Ahli lain, Setyoso (2013) mendefinisikan resiliensi sebagai sebuah kapasitas bagi individu untuk bangun lagi dari kejatuhan serta bangkit kembali dari kesulitan. 

Resiliensi menurut R. G. Reed adalah kapasitas atau kemampuan untuk beradaptasi secara positif dalam mengatasi berbagai permasalahan hidup yang signifikan.

Berdasarkan definisi di atas, secara umum daya lenting atau resiliensi merupakan kemampuan seseorang untuk bertahan dan bangkit kembali dalam kondisi apa pun. 

Apa Saja Sumber Mempelajari Resiliensi Pribadi? 

Dalam modul program PGP, ada tiga sumber mempelajari daya lenting atau resiliensi ini. Ketiganya tersebut adalah "Saya memiliki", " Saya dapat", dan "Saya dapat".

Pertama, "Saya memiliki".

Sumber ini berhubungan erat dengan besarnya dukungan sosial dari lingkungan sekitar. Kualitas pembentuk dukungan sosial ini terdiri dari:

  • Hubungan yang dilandasi kepercayaan. Hal ini akan membentuk dukungan sosial positif bagi pribadi untuk berjuang. Adanya kepercayaan akan semakin mengokohkan posisi diri. 
  • Struktur dan peraturan dalam keluarga. Hal ini akan membentuk pribadi kuat dalam menghadapi segala kondisi. 
  • Model-model peran. Keberadaan pembentuk ini membuat pribadi belajar dari banyak hal di sekitar. 
  • Dorongan untuk mandiri. Motivasi intrinsik terkait kemandirian akan membentuk pribadi yang kuat melakukan sesuatu berdasarkan kekuatan diri. 
  • Akses terhadap fasilitas umum (kesehatan, pendidikan, keamanan dan
    kesejahteraan). Tercukupinya unsur pembentuk ini akan mendukung daya lenting seseorang. 

Kedua, "Saya adalah".

Sumber resiliensi ini berkaitan dengan kekuatan dalam diri sendiri. Di dalamnya terdapat perasaan, sikap, dan keyakinan individu. 
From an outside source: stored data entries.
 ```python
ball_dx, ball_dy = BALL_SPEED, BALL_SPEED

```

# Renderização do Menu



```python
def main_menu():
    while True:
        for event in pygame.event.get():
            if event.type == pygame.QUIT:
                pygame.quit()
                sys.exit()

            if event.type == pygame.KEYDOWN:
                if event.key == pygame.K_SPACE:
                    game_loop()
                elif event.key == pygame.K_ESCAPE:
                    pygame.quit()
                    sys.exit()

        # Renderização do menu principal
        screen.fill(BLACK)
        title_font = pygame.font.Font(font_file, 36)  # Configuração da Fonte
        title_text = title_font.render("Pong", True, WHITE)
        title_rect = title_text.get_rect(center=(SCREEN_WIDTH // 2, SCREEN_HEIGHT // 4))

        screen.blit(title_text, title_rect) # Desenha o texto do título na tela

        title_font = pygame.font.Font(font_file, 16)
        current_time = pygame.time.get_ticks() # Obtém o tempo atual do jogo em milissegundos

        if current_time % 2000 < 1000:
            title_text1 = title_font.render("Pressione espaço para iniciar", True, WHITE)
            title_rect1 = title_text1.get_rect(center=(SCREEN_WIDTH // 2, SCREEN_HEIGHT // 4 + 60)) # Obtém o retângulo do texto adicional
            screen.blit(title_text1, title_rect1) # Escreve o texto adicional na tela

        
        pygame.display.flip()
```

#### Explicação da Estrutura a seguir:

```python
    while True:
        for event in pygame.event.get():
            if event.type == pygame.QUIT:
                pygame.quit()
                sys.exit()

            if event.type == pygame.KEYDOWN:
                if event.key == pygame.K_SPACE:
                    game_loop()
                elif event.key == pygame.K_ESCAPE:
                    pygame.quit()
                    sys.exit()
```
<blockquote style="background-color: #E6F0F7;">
Kualitas penentu sumber ini terdiri dari:

  • Penilaian personal bahwa diri memperoleh kasih sayang dan disukai. Hal ini akan menumbuhkan karakter kuat pada seorang individu. Perasaan ini akan mendorong pribadi senantiasa menunjukkan hal-hal positif. 
  • Empati, peduli, dan cinta. Adanya perasaan ini akan membuat pribadi tidak hanya mementingkan diri sendiri. 
  • Bangga akan diri sendiri. Pada akhirnya hal ini adalah salah satu kunci kepercayaan diri menjalani sesuatu. 
  • Bertanggung jawab dan terima konsekuensi atas tindakannya. Rasa tanggung jawab dan konsekuensi membuat pribadi bijak atas tindakan. 
  • Optimis, percaya diri, dan memiliki harapan. Ketiganya dipercaya membuat pribadi yang mau dan mampu bertahan. 

Ketiga, "Saya dapat"

Sumber resiliensi yang berkaitan dengan usaha yang dapat dilakukan oleh seseorang untuk memecahkan masalah menuju kekuatan diri (kemampuan menyelesaikan persoalan, keterampilan sosial dan interpersonal). 
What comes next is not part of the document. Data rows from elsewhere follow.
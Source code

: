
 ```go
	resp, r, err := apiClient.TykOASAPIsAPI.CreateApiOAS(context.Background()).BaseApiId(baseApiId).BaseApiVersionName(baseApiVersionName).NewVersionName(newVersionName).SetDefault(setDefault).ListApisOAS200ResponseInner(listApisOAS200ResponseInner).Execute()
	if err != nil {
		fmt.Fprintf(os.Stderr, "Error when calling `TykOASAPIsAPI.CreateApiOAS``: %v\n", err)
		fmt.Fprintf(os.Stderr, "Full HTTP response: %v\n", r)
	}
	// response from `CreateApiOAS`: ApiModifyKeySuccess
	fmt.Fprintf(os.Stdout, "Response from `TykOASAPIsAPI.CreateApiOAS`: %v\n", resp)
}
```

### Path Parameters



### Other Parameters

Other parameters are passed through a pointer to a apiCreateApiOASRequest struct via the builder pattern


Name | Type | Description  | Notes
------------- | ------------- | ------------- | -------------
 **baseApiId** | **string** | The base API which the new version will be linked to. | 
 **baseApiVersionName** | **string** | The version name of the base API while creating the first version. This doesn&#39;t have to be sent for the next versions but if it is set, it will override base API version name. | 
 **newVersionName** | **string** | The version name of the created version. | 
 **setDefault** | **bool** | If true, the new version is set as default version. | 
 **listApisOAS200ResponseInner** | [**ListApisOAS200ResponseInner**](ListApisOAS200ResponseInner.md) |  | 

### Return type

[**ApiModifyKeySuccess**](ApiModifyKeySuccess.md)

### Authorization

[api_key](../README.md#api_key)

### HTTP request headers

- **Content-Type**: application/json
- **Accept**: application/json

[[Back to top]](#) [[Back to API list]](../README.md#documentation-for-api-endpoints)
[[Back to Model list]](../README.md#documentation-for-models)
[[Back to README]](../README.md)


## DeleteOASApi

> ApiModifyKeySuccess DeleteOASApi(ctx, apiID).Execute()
Kualitas penentu terdiri dari:

  • Kemampuan berkomunikasi. Komunikasi yang baik memudahkan memperoleh kemudahan akses menemukan kekuatan diri. 
  • Pemecahan masalah. Tercapainya solusi membuktikan kemampuan pribadi. 
  • Kemampuan mengelola emosi dan dorongan. Emosi yang dikelola dengan baik akan menumbuhkan daya lenting yang lebih baik. 
  • Kemampuan mengukur temperamen diri dan orang lain. Kemampuan ini akan membuat pribadi mengontrol diri. 
  • Kemampuan menjalin hubungan yang penuh kepercayaan. Hal ini akan mempermudah pribadi dalam mempertahankan diri. 

Seberapa Penting Daya Lenting Bagi Guru Penggerak? 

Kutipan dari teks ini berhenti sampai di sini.